[Start of section]
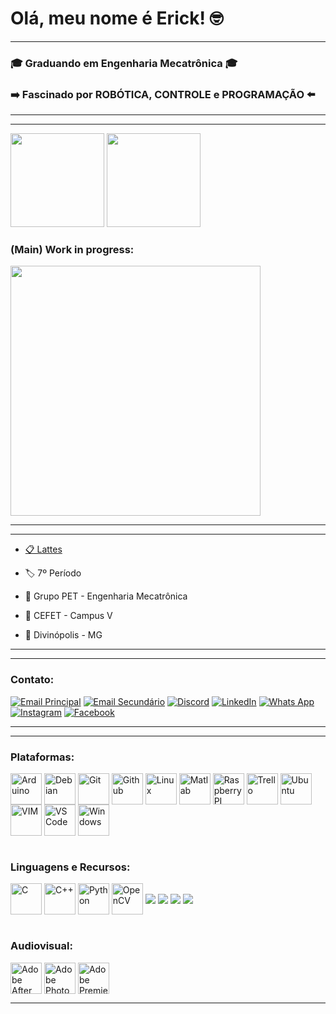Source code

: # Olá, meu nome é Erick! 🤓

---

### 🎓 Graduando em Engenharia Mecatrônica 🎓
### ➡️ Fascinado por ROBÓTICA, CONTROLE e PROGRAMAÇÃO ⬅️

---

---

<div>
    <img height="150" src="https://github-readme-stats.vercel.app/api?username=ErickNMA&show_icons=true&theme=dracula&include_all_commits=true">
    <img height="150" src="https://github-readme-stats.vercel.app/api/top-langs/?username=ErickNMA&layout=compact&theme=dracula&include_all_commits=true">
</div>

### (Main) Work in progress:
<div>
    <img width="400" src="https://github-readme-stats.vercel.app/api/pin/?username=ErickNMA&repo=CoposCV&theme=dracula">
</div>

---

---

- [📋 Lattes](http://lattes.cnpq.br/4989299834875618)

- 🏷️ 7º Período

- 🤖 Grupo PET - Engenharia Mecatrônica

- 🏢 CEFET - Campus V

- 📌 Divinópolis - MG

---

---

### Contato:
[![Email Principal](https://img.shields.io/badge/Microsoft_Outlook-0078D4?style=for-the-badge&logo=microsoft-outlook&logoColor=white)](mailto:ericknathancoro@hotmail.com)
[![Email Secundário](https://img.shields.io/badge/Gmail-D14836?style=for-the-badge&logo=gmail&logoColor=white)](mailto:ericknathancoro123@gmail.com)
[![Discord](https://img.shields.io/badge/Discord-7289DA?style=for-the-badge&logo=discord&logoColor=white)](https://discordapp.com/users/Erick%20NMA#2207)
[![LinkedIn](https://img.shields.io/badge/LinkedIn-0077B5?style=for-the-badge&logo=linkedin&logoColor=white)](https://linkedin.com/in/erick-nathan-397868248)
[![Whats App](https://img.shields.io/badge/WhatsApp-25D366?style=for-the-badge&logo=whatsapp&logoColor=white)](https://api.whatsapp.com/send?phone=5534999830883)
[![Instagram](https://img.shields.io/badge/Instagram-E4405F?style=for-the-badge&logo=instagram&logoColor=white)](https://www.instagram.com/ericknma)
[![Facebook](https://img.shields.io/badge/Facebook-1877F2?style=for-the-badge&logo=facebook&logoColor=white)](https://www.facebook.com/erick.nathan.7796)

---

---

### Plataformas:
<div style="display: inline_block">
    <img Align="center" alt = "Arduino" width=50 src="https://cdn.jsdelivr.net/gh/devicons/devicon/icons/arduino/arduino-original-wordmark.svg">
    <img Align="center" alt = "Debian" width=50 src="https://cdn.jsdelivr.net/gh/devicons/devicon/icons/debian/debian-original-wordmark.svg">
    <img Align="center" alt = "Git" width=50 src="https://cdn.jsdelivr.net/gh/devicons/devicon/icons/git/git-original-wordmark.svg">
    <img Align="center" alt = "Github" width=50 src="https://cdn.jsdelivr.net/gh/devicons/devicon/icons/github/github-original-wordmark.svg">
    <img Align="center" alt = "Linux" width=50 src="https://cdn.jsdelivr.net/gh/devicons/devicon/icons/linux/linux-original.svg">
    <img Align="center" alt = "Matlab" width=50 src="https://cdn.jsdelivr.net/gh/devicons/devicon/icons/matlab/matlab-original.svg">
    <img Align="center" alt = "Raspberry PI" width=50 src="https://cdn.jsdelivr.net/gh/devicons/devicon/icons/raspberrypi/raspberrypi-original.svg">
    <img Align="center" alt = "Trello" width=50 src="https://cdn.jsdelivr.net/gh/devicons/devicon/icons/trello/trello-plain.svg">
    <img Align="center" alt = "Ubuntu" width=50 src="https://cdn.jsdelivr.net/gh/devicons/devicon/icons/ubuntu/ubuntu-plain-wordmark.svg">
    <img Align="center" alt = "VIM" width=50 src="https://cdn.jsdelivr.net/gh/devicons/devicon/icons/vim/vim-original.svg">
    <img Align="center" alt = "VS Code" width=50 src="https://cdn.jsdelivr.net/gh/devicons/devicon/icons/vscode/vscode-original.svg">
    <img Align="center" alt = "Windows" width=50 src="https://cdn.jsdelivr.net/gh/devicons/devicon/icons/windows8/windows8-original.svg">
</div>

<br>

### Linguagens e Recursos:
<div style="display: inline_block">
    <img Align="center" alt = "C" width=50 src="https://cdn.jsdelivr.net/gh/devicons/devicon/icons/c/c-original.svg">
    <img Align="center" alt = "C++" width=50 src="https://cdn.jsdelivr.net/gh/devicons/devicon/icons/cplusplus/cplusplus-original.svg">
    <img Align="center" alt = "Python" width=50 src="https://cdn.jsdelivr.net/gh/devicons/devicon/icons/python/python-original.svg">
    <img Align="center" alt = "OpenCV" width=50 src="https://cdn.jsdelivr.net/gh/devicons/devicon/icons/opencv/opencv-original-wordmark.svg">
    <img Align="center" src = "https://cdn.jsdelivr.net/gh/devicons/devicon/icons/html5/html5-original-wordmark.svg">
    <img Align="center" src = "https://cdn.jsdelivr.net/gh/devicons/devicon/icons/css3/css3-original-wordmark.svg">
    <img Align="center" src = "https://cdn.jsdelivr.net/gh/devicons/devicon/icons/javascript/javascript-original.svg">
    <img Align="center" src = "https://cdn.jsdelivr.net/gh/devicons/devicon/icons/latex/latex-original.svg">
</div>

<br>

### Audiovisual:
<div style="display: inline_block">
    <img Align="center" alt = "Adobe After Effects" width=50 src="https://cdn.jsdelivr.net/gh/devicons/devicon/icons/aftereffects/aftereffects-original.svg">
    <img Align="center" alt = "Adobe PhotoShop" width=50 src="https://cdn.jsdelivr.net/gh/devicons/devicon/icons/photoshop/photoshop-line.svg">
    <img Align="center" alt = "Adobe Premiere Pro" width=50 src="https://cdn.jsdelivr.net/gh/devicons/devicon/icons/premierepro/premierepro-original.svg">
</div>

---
[End of section]
• Work item
Pick out each line in the material containing "Mecatrônica".

• Expected answer
### 🎓 Graduando em Engenharia Mecatrônica 🎓
- 🤖 Grupo PET - Engenharia Mecatrônica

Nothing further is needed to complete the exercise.